Harry Potter the Goblet of Oddity
by Edsonetruelove
Summary: This is my brother's story: Thing's are terribly different in my version of Harry's fourth year at Hogwarts. A turn for the better or worse? PLEASE R&R!


Trains and worms

This is Harry Potter and The Goblet of Fire, except everyone has something odd about him or her…

Ron: Loves worms and constantly tries to become one

Hermione: Breaks out into laughter most of the time when someone says something starting with a vowel. Is overly exited.

Harry: Is all-mighty and powerful

Draco: Wants to marry anything that says "well"

Mrs. Weasley: Adds humongous amounts of salt to everything

Mr. Weasley: Doesn't know how to breathe

Ginny: Addicted to fire

Fred & George: Are very clumsy with anything

More will be added…

Harry Potter woke up in his small bed at number four on Privet Drive. Today was the day he would fly to the burrow using his special powers. He got dressed, made Hedwig fly out the window and start ahead of him, and grabbed his trunk. He threw his fist through the window, and a shatter noise woke the Dursleys up. Harry jumped out the window, and started flying, screaming "Remember the Alamo!" He flew for an entire day until he crashed into a pile of mud at the burrow. Ron ran out of the burrow, bellowing greetings to Harry. "A worm!" Screamed Ron. "Give it to me!" Ron grabbed the worm and snuggled it close to his face. Hermione walked out behind him. "Hermione!" Harry said. "It-" Here, Hermione giggled feebly. "Good to see you, and" Hermione fell to the ground, howling with laughter. "Ron."

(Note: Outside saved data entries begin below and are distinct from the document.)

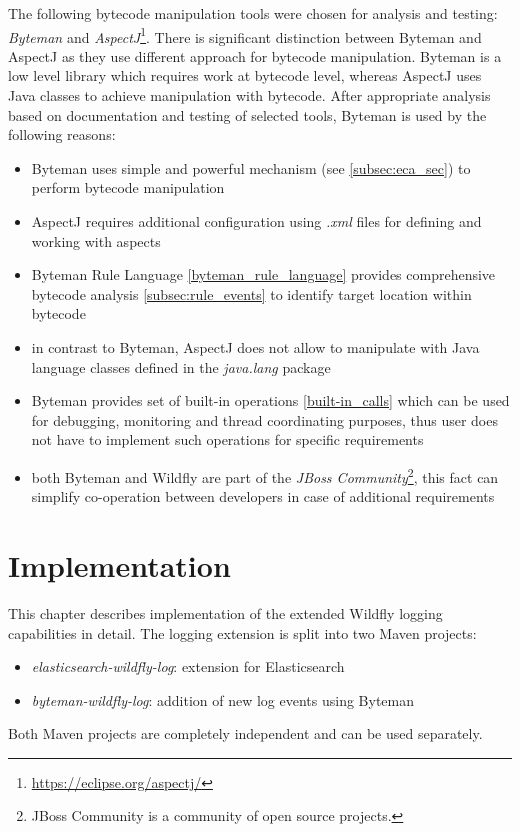 \documentclass[12pt,oneside]{fithesis2}
\begin{document}
The following bytecode manipulation tools were chosen for analysis and testing: \textit{Byteman} and \textit{AspectJ}\footnote{\url{https://eclipse.org/aspectj/}}. There is significant distinction between Byteman and AspectJ as they use different approach for bytecode manipulation. Byteman is a low level library which requires work at bytecode level, whereas AspectJ uses Java classes to achieve manipulation with bytecode. After appropriate analysis based on documentation and testing of selected tools, Byteman is used by the following reasons:

\begin{itemize}
	\item Byteman uses simple and powerful mechanism (see \ref{subsec:eca_sec}) to perform bytecode manipulation 
	\item AspectJ requires additional configuration using \textit{.xml} files for defining and working with aspects \cite[Configuration]{aspectj_doc}
	\item Byteman Rule Language \ref{byteman_rule_language} provides comprehensive bytecode analysis \ref{subsec:rule_events} to identify target location within bytecode
	\item in contrast to Byteman, AspectJ does not allow to manipulate with Java language classes defined in the \textit{java.lang} package \cite[Special cases]{aspectj_doc}
	\item Byteman provides set of built-in operations \ref{built-in_calls} which can be used for debugging, monitoring and thread coordinating purposes, thus user does not have to implement such operations for specific requirements
	\item both Byteman and Wildfly are part of the \textit{JBoss Community}\footnote{JBoss Community is a community of open source projects.}, this fact can simplify co-operation between developers in case of additional requirements
\end{itemize}

\chapter{Implementation}
This chapter describes implementation of the extended Wildfly logging capabilities in detail. The logging extension is split into two Maven projects:

\begin{itemize}
	\item \textit{elasticsearch-wildfly-log}: extension for Elasticsearch
	\item \textit{byteman-wildfly-log}: addition of new log events using Byteman
\end{itemize}

Both Maven projects are completely independent and can be used separately.



\end{document}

Draco walked out of a mound of dirt behind Harry. "Malfoy," Harry spat. "Well, what ar-" "Will you MARRY me?" Draco said hopefully. "Uhhh…No." Just then, Hedwig's cage smashed into the back of Harry's head while Draco fell next to Ron, who was marveling at the worm, and Hermione, who was still uncontrollably laughing, and started to cry. Harry walked inside, and found the Hogwarts express parked at a standstill inside.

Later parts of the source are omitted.